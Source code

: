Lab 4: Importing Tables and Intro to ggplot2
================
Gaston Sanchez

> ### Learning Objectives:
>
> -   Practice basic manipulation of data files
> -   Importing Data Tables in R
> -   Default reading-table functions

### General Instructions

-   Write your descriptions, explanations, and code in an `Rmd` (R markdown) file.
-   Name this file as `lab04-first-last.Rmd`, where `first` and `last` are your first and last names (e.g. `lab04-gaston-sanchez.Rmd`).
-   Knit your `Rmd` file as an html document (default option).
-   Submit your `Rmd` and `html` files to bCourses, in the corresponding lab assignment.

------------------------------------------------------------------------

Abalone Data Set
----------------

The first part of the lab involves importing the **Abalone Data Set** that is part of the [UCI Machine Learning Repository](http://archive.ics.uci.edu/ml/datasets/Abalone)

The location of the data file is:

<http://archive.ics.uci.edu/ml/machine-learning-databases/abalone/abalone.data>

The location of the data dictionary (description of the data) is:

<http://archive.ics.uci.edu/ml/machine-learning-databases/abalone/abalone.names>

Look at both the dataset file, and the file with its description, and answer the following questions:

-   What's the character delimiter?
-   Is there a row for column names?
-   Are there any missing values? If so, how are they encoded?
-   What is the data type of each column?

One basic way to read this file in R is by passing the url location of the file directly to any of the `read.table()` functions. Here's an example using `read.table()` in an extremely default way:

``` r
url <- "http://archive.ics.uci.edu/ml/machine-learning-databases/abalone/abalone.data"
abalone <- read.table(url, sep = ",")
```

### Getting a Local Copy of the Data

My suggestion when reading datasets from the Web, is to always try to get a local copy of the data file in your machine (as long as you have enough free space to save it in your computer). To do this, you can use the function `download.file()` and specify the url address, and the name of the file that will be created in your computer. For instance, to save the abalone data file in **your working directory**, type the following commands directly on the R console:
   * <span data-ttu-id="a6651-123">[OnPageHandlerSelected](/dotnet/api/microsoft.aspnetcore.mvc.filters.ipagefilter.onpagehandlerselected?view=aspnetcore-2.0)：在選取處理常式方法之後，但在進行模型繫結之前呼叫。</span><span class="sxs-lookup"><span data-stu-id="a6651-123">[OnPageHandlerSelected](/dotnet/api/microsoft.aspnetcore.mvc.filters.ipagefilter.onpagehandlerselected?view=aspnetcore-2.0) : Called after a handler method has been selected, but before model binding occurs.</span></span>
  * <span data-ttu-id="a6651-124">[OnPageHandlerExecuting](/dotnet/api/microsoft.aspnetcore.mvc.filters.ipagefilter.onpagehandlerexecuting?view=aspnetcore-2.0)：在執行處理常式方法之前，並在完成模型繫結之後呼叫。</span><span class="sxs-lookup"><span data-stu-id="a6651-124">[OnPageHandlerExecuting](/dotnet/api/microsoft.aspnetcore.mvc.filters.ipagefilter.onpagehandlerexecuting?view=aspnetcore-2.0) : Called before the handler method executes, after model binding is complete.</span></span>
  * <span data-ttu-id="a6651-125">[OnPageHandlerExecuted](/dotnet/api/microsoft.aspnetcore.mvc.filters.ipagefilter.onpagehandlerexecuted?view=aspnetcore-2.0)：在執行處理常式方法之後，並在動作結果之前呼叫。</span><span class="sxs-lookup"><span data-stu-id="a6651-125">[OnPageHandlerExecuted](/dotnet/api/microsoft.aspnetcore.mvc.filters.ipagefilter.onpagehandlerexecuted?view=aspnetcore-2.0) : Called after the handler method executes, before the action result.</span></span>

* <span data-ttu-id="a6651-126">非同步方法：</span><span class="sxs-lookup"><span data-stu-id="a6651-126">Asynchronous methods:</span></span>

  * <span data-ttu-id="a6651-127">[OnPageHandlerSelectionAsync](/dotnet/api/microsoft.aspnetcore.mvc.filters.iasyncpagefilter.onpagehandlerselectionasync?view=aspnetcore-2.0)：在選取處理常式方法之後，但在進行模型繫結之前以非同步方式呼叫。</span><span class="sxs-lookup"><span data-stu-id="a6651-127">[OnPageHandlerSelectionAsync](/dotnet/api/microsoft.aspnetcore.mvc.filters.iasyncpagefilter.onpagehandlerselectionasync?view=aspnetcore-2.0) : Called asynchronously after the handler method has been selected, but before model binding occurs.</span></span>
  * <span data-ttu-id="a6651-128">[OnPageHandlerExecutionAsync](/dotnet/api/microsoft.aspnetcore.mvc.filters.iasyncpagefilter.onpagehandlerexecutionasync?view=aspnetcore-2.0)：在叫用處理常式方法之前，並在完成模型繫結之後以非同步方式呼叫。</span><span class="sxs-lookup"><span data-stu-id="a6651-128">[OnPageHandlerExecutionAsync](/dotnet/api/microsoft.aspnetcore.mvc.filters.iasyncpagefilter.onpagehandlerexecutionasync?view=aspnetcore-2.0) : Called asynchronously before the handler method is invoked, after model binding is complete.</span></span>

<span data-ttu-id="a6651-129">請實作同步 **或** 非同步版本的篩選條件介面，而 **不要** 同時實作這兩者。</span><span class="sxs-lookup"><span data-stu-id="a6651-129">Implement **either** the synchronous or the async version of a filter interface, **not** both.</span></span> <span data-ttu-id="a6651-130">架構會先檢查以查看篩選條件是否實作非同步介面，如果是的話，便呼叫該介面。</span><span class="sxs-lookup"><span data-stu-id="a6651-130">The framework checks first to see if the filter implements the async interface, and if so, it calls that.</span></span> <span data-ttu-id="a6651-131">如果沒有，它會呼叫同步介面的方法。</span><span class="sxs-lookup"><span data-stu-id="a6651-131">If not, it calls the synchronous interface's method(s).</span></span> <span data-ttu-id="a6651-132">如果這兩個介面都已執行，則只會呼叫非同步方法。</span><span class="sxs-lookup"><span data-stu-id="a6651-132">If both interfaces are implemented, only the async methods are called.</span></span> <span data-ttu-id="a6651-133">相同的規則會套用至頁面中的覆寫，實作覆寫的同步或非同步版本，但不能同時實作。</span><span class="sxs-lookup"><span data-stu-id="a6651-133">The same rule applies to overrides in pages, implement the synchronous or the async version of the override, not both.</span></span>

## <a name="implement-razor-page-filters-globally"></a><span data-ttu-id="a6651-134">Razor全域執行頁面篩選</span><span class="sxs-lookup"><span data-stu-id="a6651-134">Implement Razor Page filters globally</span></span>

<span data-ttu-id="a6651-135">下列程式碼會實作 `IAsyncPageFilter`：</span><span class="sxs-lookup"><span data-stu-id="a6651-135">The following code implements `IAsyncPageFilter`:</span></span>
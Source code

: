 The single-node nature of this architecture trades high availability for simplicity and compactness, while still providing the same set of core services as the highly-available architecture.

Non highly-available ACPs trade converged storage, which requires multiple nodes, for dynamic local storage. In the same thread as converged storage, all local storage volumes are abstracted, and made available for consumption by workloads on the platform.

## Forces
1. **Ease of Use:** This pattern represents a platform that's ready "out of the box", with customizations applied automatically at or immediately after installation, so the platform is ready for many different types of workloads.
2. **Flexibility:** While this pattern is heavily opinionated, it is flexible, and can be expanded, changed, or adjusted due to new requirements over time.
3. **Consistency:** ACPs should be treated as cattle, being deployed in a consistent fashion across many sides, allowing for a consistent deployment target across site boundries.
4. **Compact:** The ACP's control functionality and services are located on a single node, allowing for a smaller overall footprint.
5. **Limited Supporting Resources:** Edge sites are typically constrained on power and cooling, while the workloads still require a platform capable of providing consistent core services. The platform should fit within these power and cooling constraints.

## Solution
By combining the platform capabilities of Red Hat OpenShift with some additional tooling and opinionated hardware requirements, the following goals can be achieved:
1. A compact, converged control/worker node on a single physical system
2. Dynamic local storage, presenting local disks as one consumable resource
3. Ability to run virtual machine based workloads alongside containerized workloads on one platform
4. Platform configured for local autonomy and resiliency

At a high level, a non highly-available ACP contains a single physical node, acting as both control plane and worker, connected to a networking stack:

What needs to be done »
Beginning with the opening line above, retype the records exactly through the line with "The location of the data dictionary", both ends included.

Task result »
Source code

:Lab 4: Importing Tables and Intro to ggplot2
================
Gaston Sanchez

> ### Learning Objectives:
>
> -   Practice basic manipulation of data files
> -   Importing Data Tables in R
> -   Default reading-table functions

### General Instructions

-   Write your descriptions, explanations, and code in an `Rmd` (R markdown) file.
-   Name this file as `lab04-first-last.Rmd`, where `first` and `last` are your first and last names (e.g. `lab04-gaston-sanchez.Rmd`).
-   Knit your `Rmd` file as an html document (default option).
-   Submit your `Rmd` and `html` files to bCourses, in the corresponding lab assignment.

------------------------------------------------------------------------

Abalone Data Set
----------------

The first part of the lab involves importing the **Abalone Data Set** that is part of the [UCI Machine Learning Repository](http://archive.ics.uci.edu/ml/datasets/Abalone)

The location of the data file is:

<http://archive.ics.uci.edu/ml/machine-learning-databases/abalone/abalone.data>

The location of the data dictionary (description of the data) is:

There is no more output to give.